__Task details__: Every word of the listing should be reproduced without alteration.
Provided entries below:
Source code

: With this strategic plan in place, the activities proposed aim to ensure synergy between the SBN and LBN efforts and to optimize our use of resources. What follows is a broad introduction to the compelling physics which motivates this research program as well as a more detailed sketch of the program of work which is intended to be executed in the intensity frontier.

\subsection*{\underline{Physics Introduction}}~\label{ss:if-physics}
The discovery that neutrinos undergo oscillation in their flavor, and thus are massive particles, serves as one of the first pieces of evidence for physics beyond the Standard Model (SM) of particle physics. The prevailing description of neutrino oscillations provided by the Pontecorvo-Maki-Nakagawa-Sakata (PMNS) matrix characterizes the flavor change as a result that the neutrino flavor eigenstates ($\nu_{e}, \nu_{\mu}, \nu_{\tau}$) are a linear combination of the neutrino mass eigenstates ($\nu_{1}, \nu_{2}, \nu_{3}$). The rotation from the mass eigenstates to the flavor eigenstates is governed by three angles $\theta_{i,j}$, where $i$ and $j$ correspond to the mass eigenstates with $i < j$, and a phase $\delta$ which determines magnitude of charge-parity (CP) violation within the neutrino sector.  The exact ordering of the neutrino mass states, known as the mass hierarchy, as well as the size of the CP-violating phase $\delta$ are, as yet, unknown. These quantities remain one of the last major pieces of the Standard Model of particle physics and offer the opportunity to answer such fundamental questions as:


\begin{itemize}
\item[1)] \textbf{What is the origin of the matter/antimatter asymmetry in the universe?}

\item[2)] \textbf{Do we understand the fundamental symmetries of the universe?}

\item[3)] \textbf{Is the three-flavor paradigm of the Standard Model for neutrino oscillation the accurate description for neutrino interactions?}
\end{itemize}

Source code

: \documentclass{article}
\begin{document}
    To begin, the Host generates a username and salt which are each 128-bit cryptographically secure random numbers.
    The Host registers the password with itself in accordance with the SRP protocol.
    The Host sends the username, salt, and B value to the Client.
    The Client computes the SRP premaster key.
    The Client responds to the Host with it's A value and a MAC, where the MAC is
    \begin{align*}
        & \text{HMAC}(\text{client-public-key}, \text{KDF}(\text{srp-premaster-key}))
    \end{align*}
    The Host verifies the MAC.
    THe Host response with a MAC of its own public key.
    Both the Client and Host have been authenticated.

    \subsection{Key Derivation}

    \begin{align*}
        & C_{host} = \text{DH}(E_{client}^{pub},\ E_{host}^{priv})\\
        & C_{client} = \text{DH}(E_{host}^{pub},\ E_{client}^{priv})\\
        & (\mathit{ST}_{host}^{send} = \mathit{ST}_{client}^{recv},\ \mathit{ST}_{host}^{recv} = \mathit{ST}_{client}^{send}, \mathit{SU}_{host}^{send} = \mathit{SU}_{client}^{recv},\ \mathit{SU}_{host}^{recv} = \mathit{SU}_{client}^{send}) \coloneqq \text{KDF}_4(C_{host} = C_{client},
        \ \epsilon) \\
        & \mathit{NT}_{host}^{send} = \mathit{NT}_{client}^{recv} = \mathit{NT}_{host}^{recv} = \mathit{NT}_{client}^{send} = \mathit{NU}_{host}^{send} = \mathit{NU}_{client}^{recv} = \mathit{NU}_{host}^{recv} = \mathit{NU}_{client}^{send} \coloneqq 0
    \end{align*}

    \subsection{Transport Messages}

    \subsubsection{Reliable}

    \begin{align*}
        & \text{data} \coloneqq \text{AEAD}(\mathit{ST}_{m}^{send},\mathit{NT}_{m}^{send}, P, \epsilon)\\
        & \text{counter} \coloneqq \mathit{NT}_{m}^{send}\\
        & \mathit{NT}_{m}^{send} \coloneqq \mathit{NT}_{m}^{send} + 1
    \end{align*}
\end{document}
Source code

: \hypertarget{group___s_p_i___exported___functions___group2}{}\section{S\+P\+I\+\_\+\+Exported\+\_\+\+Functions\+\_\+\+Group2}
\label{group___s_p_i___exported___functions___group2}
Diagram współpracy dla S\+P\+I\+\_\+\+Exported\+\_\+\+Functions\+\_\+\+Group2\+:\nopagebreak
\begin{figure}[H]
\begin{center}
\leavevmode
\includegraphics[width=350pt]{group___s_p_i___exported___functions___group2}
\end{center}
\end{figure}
End of Provided entries.
__Result of this task__:
Source code

: With this strategic plan in place, the activities proposed aim to ensure synergy between the SBN and LBN efforts and to optimize our use of resources. What follows is a broad introduction to the compelling physics which motivates this research program as well as a more detailed sketch of the program of work which is intended to be executed in the intensity frontier.

\subsection*{\underline{Physics Introduction}}~\label{ss:if-physics}
The discovery that neutrinos undergo oscillation in their flavor, and thus are massive particles, serves as one of the first pieces of evidence for physics beyond the Standard Model (SM) of particle physics. The prevailing description of neutrino oscillations provided by the Pontecorvo-Maki-Nakagawa-Sakata (PMNS) matrix characterizes the flavor change as a result that the neutrino flavor eigenstates ($\nu_{e}, \nu_{\mu}, \nu_{\tau}$) are a linear combination of the neutrino mass eigenstates ($\nu_{1}, \nu_{2}, \nu_{3}$). The rotation from the mass eigenstates to the flavor eigenstates is governed by three angles $\theta_{i,j}$, where $i$ and $j$ correspond to the mass eigenstates with $i < j$, and a phase $\delta$ which determines magnitude of charge-parity (CP) violation within the neutrino sector.  The exact ordering of the neutrino mass states, known as the mass hierarchy, as well as the size of the CP-violating phase $\delta$ are, as yet, unknown. These quantities remain one of the last major pieces of the Standard Model of particle physics and offer the opportunity to answer such fundamental questions as:


\begin{itemize}
\item[1)] \textbf{What is the origin of the matter/antimatter asymmetry in the universe?}

\item[2)] \textbf{Do we understand the fundamental symmetries of the universe?}

\item[3)] \textbf{Is the three-flavor paradigm of the Standard Model for neutrino oscillation the accurate description for neutrino interactions?}
\end{itemize}

Source code

: \documentclass{article}
\begin{document}
    To begin, the Host generates a username and salt which are each 128-bit cryptographically secure random numbers.
    The Host registers the password with itself in accordance with the SRP protocol.
    The Host sends the username, salt, and B value to the Client.
    The Client computes the SRP premaster key.
    The Client responds to the Host with it's A value and a MAC, where the MAC is
    \begin{align*}
        & \text{HMAC}(\text{client-public-key}, \text{KDF}(\text{srp-premaster-key}))
    \end{align*}
    The Host verifies the MAC.
    THe Host response with a MAC of its own public key.
    Both the Client and Host have been authenticated.

    \subsection{Key Derivation}

    \begin{align*}
        & C_{host} = \text{DH}(E_{client}^{pub},\ E_{host}^{priv})\\
        & C_{client} = \text{DH}(E_{host}^{pub},\ E_{client}^{priv})\\
        & (\mathit{ST}_{host}^{send} = \mathit{ST}_{client}^{recv},\ \mathit{ST}_{host}^{recv} = \mathit{ST}_{client}^{send}, \mathit{SU}_{host}^{send} = \mathit{SU}_{client}^{recv},\ \mathit{SU}_{host}^{recv} = \mathit{SU}_{client}^{send}) \coloneqq \text{KDF}_4(C_{host} = C_{client},
        \ \epsilon) \\
        & \mathit{NT}_{host}^{send} = \mathit{NT}_{client}^{recv} = \mathit{NT}_{host}^{recv} = \mathit{NT}_{client}^{send} = \mathit{NU}_{host}^{send} = \mathit{NU}_{client}^{recv} = \mathit{NU}_{host}^{recv} = \mathit{NU}_{client}^{send} \coloneqq 0
    \end{align*}

    \subsection{Transport Messages}

    \subsubsection{Reliable}

    \begin{align*}
        & \text{data} \coloneqq \text{AEAD}(\mathit{ST}_{m}^{send},\mathit{NT}_{m}^{send}, P, \epsilon)\\
        & \text{counter} \coloneqq \mathit{NT}_{m}^{send}\\
        & \mathit{NT}_{m}^{send} \coloneqq \mathit{NT}_{m}^{send} + 1
    \end{align*}
\end{document}
Source code

: \hypertarget{group___s_p_i___exported___functions___group2}{}\section{S\+P\+I\+\_\+\+Exported\+\_\+\+Functions\+\_\+\+Group2}
\label{group___s_p_i___exported___functions___group2}
Diagram współpracy dla S\+P\+I\+\_\+\+Exported\+\_\+\+Functions\+\_\+\+Group2\+:\nopagebreak
\begin{figure}[H]
\begin{center}
\leavevmode
\includegraphics[width=350pt]{group___s_p_i___exported___functions___group2}
\end{center}
\end{figure}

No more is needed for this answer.